Les critiques ne se sont pas fait attendre. Car l’agence norvégienne pour l’environnement s’est dite en défaveur d’une telle décision, en vain. Lars Haltbrekken, porte-parole environnement du Parti de la gauche socialiste, a dénoncé une « folie », accusant le gouvernement d’ignorer délibérément ses propres experts. « C’est du greenwashing de bout en bout », a-t-il déclaré, alertant sur les risques pour les populations de poissons et d’oiseaux dans des zones naturelles sensibles.

La Norvège est régulièrement accusée d’hypocrisie sur ce sujet. Le pays subventionne massivement l’adoption des véhicules électriques – il est l’un des marchés les plus avancés au monde en la matière – tout en extrayant des hydrocarbures à plein régime pour les exporter.
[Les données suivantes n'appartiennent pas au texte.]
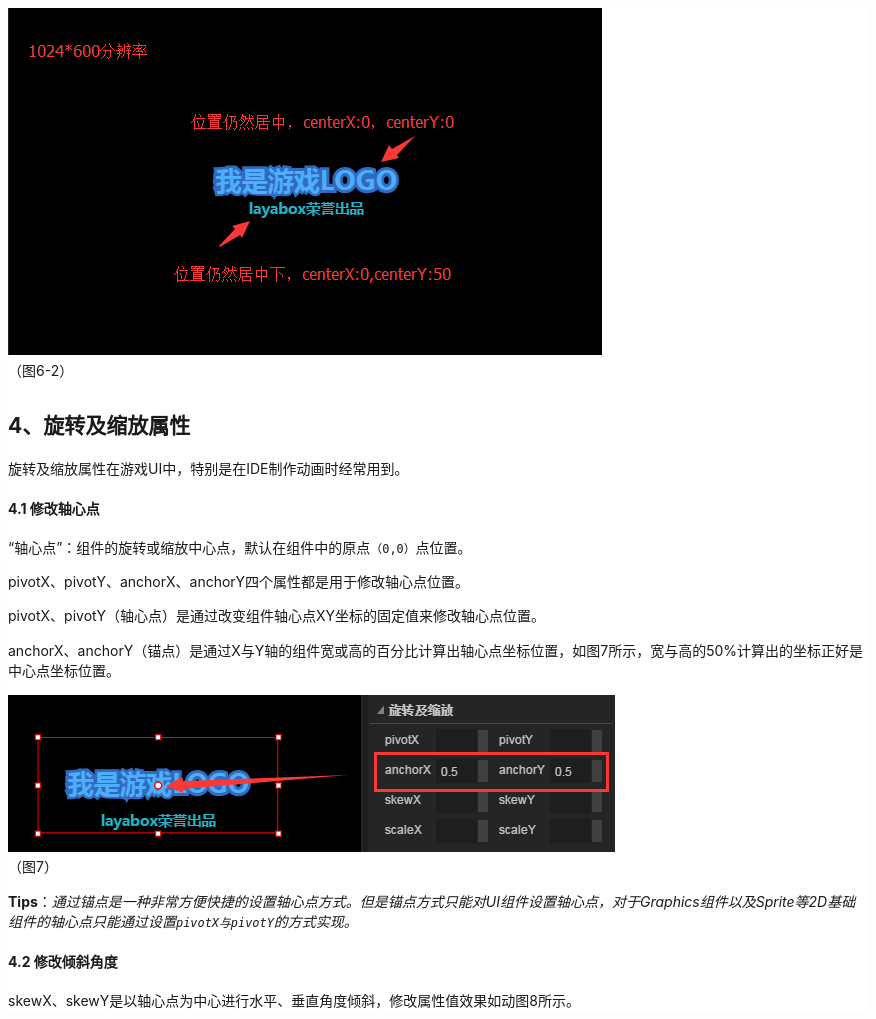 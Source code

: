 ![图片1.png](img/6-2.png)<br />（图6-2）



## 4、旋转及缩放属性

旋转及缩放属性在游戏UI中，特别是在IDE制作动画时经常用到。

#### 4.1 修改轴心点

“轴心点”：组件的旋转或缩放中心点，默认在组件中的原点`（0,0）`点位置。

pivotX、pivotY、anchorX、anchorY四个属性都是用于修改轴心点位置。

pivotX、pivotY（轴心点）是通过改变组件轴心点XY坐标的固定值来修改轴心点位置。

anchorX、anchorY（锚点）是通过X与Y轴的组件宽或高的百分比计算出轴心点坐标位置，如图7所示，宽与高的50%计算出的坐标正好是中心点坐标位置。

![图7](img/7.png)<br />（图7）

**Tips**：*通过锚点是一种非常方便快捷的设置轴心点方式。但是锚点方式只能对UI组件设置轴心点，对于Graphics组件以及Sprite等2D基础组件的轴心点只能通过设置`pivotX与pivotY`的方式实现。*

#### 4.2 修改倾斜角度

skewX、skewY是以轴心点为中心进行水平、垂直角度倾斜，修改属性值效果如动图8所示。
Une contradiction que ses dirigeants assument pleinement, au nom de la sécurité énergétique européenne.

  • La Norvège, premier fournisseur de gaz en Europe, va rouvrir trois champs gaziers fermés depuis 1998 et ouvrir 70 nouveaux blocs d’exploration.
  • Le gaz extrait sera exporté vers l’Allemagne et le Royaume-Uni, pour un investissement total d’environ 1,5 milliard d’euros.
  • Le pays est régulièrement accusé d’hypocrisie : champion de la voiture électrique à l’intérieur, il extrait et exporte des hydrocarbures à plein régime.